US history classes teach horns, but not halos, report says
When she thinks of liberty, of those who fought to expand humankind's notion of freedom, she thinks of César Chavez, Nelson Mandela, and Vaclav Havel. She thinks of Aung San Suu Kyi and the lone Chinese student facing a tank in Tiananmen Square.
Sandra Feldman, president of the Albert Shanker Institute in Washington, says that, while she also thinks of such American leaders as Abraham Lincoln and Frederick Douglas, most American children don't.
"We need to present American history in a way that neither minimizes nor magnifies our failings," says Dr. Feldman, who last week released "Education for Democracy," a report that found many students unable to identify democratic institutions and their capacity to correct themselves.
And their views on democracy, she says, tend to be swayed by disillusionment.
The report, which calls for study that provides students with a "warts-and-all understanding of our own and other nations," has been endorsed by dozens of prominent Americans, including former President Bill Clinton, National Education Association President Reg Weaver, and actor Christopher Reeve.
Based on studies of textbooks and author research, the report finds that students hear a "distorted account" of their country's past - a past that is "irredeemably flawed."
Schools should offer a more positive tone, it states, but should also be careful to avoid "propaganda and patriotic drills," which many children find antagonizing.
The report cites several signs of apathy and disengagement, such as children recognizing Memorial Day as little more than "the day the pools open."

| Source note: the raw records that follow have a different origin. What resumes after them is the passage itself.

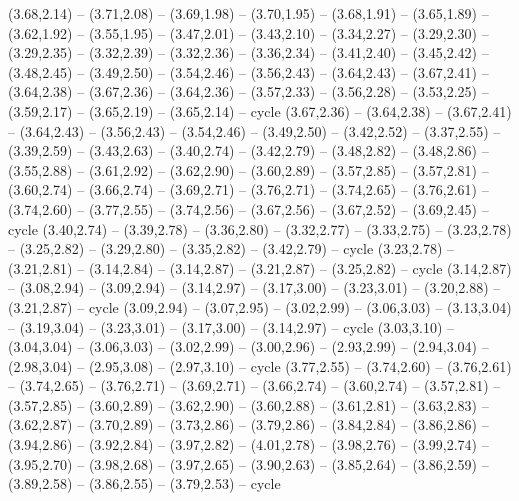 \expandafter\def\csname geo:gebiet:PER\endcsname{
  (3.68,2.14) -- (3.71,2.08) -- (3.69,1.98) -- (3.70,1.95) -- (3.68,1.91) -- (3.65,1.89) -- (3.62,1.92) -- (3.55,1.95) -- (3.47,2.01) -- (3.43,2.10) -- (3.34,2.27) -- (3.29,2.30) -- (3.29,2.35) -- (3.32,2.39) -- (3.32,2.36) -- (3.36,2.34) -- (3.41,2.40) -- (3.45,2.42) -- (3.48,2.45) -- (3.49,2.50) -- (3.54,2.46) -- (3.56,2.43) -- (3.64,2.43) -- (3.67,2.41) -- (3.64,2.38) -- (3.67,2.36) -- (3.64,2.36) -- (3.57,2.33) -- (3.56,2.28) -- (3.53,2.25) -- (3.59,2.17) -- (3.65,2.19) -- (3.65,2.14) -- cycle}
\expandafter\def\csname geo:gebiet:COL\endcsname{
  (3.67,2.36) -- (3.64,2.38) -- (3.67,2.41) -- (3.64,2.43) -- (3.56,2.43) -- (3.54,2.46) -- (3.49,2.50) -- (3.42,2.52) -- (3.37,2.55) -- (3.39,2.59) -- (3.43,2.63) -- (3.40,2.74) -- (3.42,2.79) -- (3.48,2.82) -- (3.48,2.86) -- (3.55,2.88) -- (3.61,2.92) -- (3.62,2.90) -- (3.60,2.89) -- (3.57,2.85) -- (3.57,2.81) -- (3.60,2.74) -- (3.66,2.74) -- (3.69,2.71) -- (3.76,2.71) -- (3.74,2.65) -- (3.76,2.61) -- (3.74,2.60) -- (3.77,2.55) -- (3.74,2.56) -- (3.67,2.56) -- (3.67,2.52) -- (3.69,2.45) -- cycle}
\expandafter\def\csname geo:gebiet:PAN\endcsname{
  (3.40,2.74) -- (3.39,2.78) -- (3.36,2.80) -- (3.32,2.77) -- (3.33,2.75) -- (3.23,2.78) -- (3.25,2.82) -- (3.29,2.80) -- (3.35,2.82) -- (3.42,2.79) -- cycle}
\expandafter\def\csname geo:gebiet:CRI\endcsname{
  (3.23,2.78) -- (3.21,2.81) -- (3.14,2.84) -- (3.14,2.87) -- (3.21,2.87) -- (3.25,2.82) -- cycle}
\expandafter\def\csname geo:gebiet:NIC\endcsname{
  (3.14,2.87) -- (3.08,2.94) -- (3.09,2.94) -- (3.14,2.97) -- (3.17,3.00) -- (3.23,3.01) -- (3.20,2.88) -- (3.21,2.87) -- cycle}
\expandafter\def\csname geo:gebiet:HND\endcsname{
  (3.09,2.94) -- (3.07,2.95) -- (3.02,2.99) -- (3.06,3.03) -- (3.13,3.04) -- (3.19,3.04) -- (3.23,3.01) -- (3.17,3.00) -- (3.14,2.97) -- cycle}
\expandafter\def\csname geo:gebiet:SLV\endcsname{
  }
\expandafter\def\csname geo:gebiet:GTM\endcsname{
  (3.03,3.10) -- (3.04,3.04) -- (3.06,3.03) -- (3.02,2.99) -- (3.00,2.96) -- (2.93,2.99) -- (2.94,3.04) -- (2.98,3.04) -- (2.95,3.08) -- (2.97,3.10) -- cycle}
\expandafter\def\csname geo:gebiet:BLZ\endcsname{
  }
\expandafter\def\csname geo:gebiet:VEN\endcsname{
  (3.77,2.55) -- (3.74,2.60) -- (3.76,2.61) -- (3.74,2.65) -- (3.76,2.71) -- (3.69,2.71) -- (3.66,2.74) -- (3.60,2.74) -- (3.57,2.81) -- (3.57,2.85) -- (3.60,2.89) -- (3.62,2.90) -- (3.60,2.88) -- (3.61,2.81) -- (3.63,2.83) -- (3.62,2.87) -- (3.70,2.89) -- (3.73,2.86) -- (3.79,2.86) -- (3.84,2.84) -- (3.86,2.86) -- (3.94,2.86) -- (3.92,2.84) -- (3.97,2.82) -- (4.01,2.78) -- (3.98,2.76) -- (3.99,2.74) -- (3.95,2.70) -- (3.98,2.68) -- (3.97,2.65) -- (3.90,2.63) -- (3.85,2.64) -- (3.86,2.59) -- (3.89,2.58) -- (3.86,2.55) -- (3.79,2.53) -- cycle}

And, over the past 30 years, the percentage of people under the age of 25 who vote has dropped by about 15 percentage points.
As part of its national review, the Albert Shanker Institute offers suggestions for each state (go to www.shankerinstitute.org) as to how schools might improve their curricula.
As we reach the second anniversary of Sept. 11, Feldman says, "America's students need to understand the continuing threats to democracy. At the same time, the recent 40th anniversary of the March on Washington ... reminds us of America's continuing struggle to make the ideals of democracy real for all."